A New Calabrian Mob Alliance Sparks Shocking Violence — And More Women Victims

United to colonize the region’s north, two allied mob families from Calabria's 'Ndrangheta crime syndicate have resumed methods to establish themselves that have been abandoned for years. The result is as bloody as the Italian mob has been in memory.

Armed Italian Carabinieri and their vehicule by the side of the road at San Luca

Italian Carabinieri involved in the arrest of 'Ndrangheta mob members

Giuseppe Legato

CASSANO ALL’IONIO — Here in the northern reaches of Calabria, a new mob alliance is combining the old ‘ndrangheta and nomadic criminality that is distinguishing itself by its ferocity.

The ‘ndrina Abruzzese and the ‘ndrina Forastefano, two opposing coschemob families), who had been at war with each other in the early 2000s, have now allied to take over what remains of northern Calabria up to the border with the Basilicata region.

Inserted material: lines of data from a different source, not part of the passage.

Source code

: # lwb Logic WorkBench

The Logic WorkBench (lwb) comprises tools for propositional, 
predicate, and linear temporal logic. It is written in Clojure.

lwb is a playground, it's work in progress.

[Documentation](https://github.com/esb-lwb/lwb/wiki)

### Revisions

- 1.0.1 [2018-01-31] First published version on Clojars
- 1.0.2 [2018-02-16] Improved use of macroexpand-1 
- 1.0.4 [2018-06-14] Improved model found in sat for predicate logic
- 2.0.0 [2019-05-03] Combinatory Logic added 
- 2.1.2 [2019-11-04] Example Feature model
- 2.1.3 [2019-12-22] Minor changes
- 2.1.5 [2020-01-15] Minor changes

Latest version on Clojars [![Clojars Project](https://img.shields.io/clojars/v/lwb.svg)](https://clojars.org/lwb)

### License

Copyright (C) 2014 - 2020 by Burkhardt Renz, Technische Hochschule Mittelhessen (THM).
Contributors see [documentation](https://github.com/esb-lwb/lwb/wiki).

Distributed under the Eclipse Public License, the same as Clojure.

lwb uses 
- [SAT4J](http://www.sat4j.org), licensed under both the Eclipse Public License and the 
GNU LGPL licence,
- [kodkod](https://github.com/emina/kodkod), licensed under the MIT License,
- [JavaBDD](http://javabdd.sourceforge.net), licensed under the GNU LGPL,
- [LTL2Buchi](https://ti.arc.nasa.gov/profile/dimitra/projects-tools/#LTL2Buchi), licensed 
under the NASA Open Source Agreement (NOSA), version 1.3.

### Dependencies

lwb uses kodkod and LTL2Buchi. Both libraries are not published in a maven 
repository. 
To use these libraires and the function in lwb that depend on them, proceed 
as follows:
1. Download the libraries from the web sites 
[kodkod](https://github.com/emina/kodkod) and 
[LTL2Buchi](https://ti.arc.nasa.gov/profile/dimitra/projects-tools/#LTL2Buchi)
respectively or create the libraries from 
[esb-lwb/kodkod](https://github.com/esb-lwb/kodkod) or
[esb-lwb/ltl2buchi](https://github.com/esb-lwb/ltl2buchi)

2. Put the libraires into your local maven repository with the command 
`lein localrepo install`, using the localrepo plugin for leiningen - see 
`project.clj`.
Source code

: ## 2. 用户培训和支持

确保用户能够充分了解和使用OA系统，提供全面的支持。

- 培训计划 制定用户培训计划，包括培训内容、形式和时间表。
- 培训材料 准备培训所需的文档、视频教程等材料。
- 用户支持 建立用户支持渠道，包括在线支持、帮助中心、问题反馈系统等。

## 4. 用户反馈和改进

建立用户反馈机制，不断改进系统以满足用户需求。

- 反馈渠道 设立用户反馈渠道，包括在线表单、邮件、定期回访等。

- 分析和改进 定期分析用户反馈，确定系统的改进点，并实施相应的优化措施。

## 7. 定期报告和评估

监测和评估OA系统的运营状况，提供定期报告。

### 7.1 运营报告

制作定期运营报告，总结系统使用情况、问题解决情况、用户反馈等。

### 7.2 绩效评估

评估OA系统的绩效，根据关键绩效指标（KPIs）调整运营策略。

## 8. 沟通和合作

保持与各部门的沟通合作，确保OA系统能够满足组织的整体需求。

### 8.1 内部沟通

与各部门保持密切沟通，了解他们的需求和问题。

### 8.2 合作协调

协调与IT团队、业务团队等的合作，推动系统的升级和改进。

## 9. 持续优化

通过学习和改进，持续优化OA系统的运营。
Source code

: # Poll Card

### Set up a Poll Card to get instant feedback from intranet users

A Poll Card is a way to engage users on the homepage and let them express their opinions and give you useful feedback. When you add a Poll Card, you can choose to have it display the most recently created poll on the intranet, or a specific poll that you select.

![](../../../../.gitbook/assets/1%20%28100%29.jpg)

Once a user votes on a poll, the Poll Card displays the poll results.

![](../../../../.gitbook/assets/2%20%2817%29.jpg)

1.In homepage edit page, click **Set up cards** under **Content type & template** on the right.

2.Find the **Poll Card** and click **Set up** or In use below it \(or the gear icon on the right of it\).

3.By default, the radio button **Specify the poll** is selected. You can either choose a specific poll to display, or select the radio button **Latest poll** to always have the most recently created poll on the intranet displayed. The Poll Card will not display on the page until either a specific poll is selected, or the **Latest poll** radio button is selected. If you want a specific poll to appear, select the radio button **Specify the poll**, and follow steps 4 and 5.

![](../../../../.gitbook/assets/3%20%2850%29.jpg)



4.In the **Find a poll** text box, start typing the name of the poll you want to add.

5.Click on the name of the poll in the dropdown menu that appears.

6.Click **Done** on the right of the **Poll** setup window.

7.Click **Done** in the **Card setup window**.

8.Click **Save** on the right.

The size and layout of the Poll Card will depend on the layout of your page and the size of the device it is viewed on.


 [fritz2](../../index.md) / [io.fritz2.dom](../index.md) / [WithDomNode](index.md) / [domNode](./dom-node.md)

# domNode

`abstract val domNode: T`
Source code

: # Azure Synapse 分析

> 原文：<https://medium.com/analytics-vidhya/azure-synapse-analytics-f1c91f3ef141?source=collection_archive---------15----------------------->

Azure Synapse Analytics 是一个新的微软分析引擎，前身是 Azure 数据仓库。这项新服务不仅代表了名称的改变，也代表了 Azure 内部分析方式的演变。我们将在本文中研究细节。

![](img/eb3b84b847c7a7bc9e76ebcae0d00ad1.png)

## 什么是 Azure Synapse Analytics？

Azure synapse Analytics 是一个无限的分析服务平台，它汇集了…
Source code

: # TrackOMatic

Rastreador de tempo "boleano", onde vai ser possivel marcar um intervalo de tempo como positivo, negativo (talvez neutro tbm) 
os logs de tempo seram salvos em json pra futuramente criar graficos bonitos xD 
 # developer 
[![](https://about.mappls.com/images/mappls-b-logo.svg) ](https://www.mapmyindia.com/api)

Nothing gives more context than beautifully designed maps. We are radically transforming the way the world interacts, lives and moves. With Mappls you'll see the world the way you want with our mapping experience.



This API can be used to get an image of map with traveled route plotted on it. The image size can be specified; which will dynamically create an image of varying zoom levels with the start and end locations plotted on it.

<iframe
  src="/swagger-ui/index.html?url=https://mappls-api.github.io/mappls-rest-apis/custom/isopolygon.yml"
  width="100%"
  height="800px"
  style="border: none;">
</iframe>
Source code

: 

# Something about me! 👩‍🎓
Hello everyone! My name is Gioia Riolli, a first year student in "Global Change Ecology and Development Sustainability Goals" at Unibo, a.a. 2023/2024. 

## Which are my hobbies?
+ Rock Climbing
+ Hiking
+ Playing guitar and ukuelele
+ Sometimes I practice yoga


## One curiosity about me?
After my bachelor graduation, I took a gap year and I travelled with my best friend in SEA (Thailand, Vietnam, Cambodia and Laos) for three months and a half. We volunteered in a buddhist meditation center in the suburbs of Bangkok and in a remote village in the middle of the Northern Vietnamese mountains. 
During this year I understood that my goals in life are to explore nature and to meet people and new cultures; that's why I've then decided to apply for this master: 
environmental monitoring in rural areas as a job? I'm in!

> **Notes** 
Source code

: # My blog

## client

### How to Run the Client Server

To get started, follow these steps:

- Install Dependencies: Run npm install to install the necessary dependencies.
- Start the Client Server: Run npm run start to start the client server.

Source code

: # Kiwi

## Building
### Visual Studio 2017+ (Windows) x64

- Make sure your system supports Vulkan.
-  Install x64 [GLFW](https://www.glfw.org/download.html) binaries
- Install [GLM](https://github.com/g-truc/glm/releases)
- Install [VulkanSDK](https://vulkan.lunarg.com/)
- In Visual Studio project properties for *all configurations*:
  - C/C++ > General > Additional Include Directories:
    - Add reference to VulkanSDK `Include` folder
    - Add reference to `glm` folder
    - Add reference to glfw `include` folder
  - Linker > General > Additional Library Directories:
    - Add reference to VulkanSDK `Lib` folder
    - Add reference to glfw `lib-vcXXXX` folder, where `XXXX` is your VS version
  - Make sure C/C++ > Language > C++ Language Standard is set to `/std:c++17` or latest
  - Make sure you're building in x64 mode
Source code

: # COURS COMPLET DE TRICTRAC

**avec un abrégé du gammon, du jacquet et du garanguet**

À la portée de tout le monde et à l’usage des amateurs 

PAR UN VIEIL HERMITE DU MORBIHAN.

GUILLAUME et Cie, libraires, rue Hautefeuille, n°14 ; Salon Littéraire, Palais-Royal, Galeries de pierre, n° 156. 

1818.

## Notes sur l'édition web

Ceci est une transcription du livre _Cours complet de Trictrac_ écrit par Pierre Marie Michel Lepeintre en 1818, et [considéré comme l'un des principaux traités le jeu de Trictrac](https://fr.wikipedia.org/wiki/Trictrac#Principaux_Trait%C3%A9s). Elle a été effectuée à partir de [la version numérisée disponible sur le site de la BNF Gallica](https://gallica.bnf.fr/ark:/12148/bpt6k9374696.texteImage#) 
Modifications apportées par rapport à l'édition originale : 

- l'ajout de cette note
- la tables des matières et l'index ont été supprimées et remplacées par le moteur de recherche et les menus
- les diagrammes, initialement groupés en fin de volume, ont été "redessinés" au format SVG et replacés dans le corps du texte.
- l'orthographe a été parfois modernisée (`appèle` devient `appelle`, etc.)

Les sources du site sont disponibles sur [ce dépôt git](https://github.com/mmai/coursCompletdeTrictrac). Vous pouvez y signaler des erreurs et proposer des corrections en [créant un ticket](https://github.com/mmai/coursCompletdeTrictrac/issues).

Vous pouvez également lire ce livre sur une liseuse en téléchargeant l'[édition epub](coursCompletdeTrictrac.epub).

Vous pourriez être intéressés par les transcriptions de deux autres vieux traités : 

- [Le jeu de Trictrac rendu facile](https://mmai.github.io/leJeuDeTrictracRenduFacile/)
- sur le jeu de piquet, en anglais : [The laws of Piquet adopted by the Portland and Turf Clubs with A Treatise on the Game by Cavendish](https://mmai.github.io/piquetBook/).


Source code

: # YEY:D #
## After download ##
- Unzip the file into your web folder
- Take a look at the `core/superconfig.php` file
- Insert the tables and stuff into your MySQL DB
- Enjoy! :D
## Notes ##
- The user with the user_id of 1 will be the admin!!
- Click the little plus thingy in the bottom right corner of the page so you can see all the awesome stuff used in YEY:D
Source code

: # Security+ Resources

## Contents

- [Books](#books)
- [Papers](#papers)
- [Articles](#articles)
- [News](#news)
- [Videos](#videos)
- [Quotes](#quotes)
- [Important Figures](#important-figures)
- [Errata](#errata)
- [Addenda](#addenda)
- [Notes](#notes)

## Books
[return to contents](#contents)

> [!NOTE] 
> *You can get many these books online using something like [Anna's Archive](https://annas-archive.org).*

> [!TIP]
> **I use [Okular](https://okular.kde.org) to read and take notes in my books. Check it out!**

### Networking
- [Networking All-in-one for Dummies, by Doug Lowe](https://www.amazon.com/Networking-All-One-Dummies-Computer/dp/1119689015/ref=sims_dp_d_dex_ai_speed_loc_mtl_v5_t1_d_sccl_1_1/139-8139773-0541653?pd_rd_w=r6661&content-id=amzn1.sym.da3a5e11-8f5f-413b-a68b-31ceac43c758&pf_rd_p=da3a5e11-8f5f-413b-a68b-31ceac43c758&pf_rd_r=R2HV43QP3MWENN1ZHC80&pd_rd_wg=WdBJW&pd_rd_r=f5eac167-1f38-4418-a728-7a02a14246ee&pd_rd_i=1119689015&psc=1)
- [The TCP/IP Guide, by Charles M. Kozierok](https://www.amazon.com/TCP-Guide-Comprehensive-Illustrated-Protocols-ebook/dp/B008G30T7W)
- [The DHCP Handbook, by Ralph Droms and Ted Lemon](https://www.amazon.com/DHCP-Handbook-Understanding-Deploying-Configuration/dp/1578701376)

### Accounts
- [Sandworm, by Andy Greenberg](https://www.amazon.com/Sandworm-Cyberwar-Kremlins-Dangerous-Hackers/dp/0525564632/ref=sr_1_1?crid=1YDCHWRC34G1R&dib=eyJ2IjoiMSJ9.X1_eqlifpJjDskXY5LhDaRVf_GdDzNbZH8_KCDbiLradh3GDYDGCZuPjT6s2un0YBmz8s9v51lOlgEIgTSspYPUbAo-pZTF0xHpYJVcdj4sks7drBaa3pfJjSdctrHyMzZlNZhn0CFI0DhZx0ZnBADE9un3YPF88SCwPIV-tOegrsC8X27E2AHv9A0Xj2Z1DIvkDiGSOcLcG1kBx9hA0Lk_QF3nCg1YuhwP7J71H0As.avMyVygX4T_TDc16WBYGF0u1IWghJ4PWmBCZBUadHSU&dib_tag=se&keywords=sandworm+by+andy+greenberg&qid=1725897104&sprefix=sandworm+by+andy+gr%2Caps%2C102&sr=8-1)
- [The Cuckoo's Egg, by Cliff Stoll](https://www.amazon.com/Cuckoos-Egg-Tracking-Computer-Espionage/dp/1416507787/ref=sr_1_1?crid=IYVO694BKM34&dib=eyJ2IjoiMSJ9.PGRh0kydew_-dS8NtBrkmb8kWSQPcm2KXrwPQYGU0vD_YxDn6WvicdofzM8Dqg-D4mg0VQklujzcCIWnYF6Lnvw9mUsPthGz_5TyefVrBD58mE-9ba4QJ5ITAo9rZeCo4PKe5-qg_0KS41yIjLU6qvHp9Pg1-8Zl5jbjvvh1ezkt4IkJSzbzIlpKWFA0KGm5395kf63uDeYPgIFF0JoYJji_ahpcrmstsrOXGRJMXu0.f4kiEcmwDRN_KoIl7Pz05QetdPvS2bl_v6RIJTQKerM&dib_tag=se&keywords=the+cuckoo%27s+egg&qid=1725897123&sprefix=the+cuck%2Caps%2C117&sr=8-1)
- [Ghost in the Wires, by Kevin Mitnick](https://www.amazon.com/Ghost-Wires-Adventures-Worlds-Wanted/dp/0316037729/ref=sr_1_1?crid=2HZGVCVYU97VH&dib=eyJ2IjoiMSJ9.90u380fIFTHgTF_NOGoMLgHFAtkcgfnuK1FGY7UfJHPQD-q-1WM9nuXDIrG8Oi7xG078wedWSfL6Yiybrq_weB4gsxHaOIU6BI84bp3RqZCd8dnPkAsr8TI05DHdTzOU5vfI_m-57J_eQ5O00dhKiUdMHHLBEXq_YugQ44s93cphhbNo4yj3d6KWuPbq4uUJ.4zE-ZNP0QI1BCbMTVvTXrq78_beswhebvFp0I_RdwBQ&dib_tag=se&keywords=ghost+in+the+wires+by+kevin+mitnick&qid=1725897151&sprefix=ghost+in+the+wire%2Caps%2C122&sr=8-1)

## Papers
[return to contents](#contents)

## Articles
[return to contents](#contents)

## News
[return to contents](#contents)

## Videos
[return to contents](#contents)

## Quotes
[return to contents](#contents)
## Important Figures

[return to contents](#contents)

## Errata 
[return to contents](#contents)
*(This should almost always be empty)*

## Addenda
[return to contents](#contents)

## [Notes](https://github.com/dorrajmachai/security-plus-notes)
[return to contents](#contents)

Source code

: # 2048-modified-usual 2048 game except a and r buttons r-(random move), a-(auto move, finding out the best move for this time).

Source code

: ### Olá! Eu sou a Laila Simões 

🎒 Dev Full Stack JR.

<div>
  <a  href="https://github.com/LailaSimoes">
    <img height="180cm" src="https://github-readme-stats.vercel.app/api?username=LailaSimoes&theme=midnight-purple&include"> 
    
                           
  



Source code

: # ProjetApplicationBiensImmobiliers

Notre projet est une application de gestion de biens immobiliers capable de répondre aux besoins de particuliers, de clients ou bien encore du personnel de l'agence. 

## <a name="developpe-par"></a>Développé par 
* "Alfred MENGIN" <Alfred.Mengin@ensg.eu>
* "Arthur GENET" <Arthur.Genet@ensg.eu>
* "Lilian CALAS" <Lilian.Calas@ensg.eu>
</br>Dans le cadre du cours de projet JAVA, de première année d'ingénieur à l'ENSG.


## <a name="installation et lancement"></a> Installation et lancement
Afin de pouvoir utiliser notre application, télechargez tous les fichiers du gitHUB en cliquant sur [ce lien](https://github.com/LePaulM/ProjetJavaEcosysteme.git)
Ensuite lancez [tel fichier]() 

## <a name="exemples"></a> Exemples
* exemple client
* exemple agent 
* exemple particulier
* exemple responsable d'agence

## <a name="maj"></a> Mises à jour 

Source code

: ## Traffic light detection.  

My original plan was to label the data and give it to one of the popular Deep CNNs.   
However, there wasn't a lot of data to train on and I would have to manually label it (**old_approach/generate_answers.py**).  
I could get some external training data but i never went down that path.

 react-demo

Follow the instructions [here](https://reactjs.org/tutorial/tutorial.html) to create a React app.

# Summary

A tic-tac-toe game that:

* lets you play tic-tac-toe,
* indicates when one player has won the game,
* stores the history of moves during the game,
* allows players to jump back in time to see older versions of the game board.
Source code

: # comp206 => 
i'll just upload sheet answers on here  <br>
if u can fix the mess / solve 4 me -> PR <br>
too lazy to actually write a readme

The 44 kilometers of Calabrian coastline between the towns of Villapiana and Rossano are bloodied by a war that hardly anyone talks about, and yet is still fresh.

Cruel, cynical, archaic, harsh: this new hybrid Calabrian mob is back to shooting people in the streets, and it doesn’t spare women. In one year, two have died, bringing the number of victims in the past 24 months to 15.